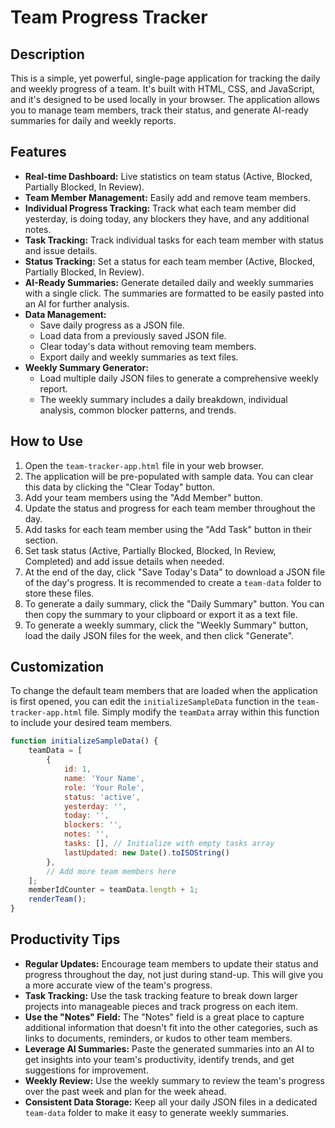 # Team Progress Tracker

## Description

This is a simple, yet powerful, single-page application for tracking the daily and weekly progress of a team. It's built with HTML, CSS, and JavaScript, and it's designed to be used locally in your browser. The application allows you to manage team members, track their status, and generate AI-ready summaries for daily and weekly reports.

## Features

*   **Real-time Dashboard:** Live statistics on team status (Active, Blocked, Partially Blocked, In Review).
*   **Team Member Management:** Easily add and remove team members.
*   **Individual Progress Tracking:** Track what each team member did yesterday, is doing today, any blockers they have, and any additional notes.
*   **Task Tracking:** Track individual tasks for each team member with status and issue details.
*   **Status Tracking:** Set a status for each team member (Active, Blocked, Partially Blocked, In Review).
*   **AI-Ready Summaries:** Generate detailed daily and weekly summaries with a single click. The summaries are formatted to be easily pasted into an AI for further analysis.
*   **Data Management:**
    *   Save daily progress as a JSON file.
    *   Load data from a previously saved JSON file.
    *   Clear today's data without removing team members.
    *   Export daily and weekly summaries as text files.
*   **Weekly Summary Generator:**
    *   Load multiple daily JSON files to generate a comprehensive weekly report.
    *   The weekly summary includes a daily breakdown, individual analysis, common blocker patterns, and trends.

## How to Use

1.  Open the `team-tracker-app.html` file in your web browser.
2.  The application will be pre-populated with sample data. You can clear this data by clicking the "Clear Today" button.
3.  Add your team members using the "Add Member" button.
4.  Update the status and progress for each team member throughout the day.
5.  Add tasks for each team member using the "Add Task" button in their section.
6.  Set task status (Active, Partially Blocked, Blocked, In Review, Completed) and add issue details when needed.
7.  At the end of the day, click "Save Today's Data" to download a JSON file of the day's progress. It is recommended to create a `team-data` folder to store these files.
8.  To generate a daily summary, click the "Daily Summary" button. You can then copy the summary to your clipboard or export it as a text file.
9.  To generate a weekly summary, click the "Weekly Summary" button, load the daily JSON files for the week, and then click "Generate".

## Customization

To change the default team members that are loaded when the application is first opened, you can edit the `initializeSampleData` function in the `team-tracker-app.html` file. Simply modify the `teamData` array within this function to include your desired team members.

```javascript
function initializeSampleData() {
    teamData = [
        {
            id: 1,
            name: 'Your Name',
            role: 'Your Role',
            status: 'active',
            yesterday: '',
            today: '',
            blockers: '',
            notes: '',
            tasks: [], // Initialize with empty tasks array
            lastUpdated: new Date().toISOString()
        },
        // Add more team members here
    ];
    memberIdCounter = teamData.length + 1;
    renderTeam();
}
```

## Productivity Tips

*   **Regular Updates:** Encourage team members to update their status and progress throughout the day, not just during stand-up. This will give you a more accurate view of the team's progress.
*   **Task Tracking:** Use the task tracking feature to break down larger projects into manageable pieces and track progress on each item.
*   **Use the "Notes" Field:** The "Notes" field is a great place to capture additional information that doesn't fit into the other categories, such as links to documents, reminders, or kudos to other team members.
*   **Leverage AI Summaries:** Paste the generated summaries into an AI to get insights into your team's productivity, identify trends, and get suggestions for improvement.
*   **Weekly Review:** Use the weekly summary to review the team's progress over the past week and plan for the week ahead.
*   **Consistent Data Storage:** Keep all your daily JSON files in a dedicated `team-data` folder to make it easy to generate weekly summaries.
⁂
◆ **ACTIVITY**:
Look over the records. Copy the lines that include the word "Management".

◆ **THE COMPLETED TASK**:
*   **Team Member Management:** Easily add and remove team members.
*   **Data Management:**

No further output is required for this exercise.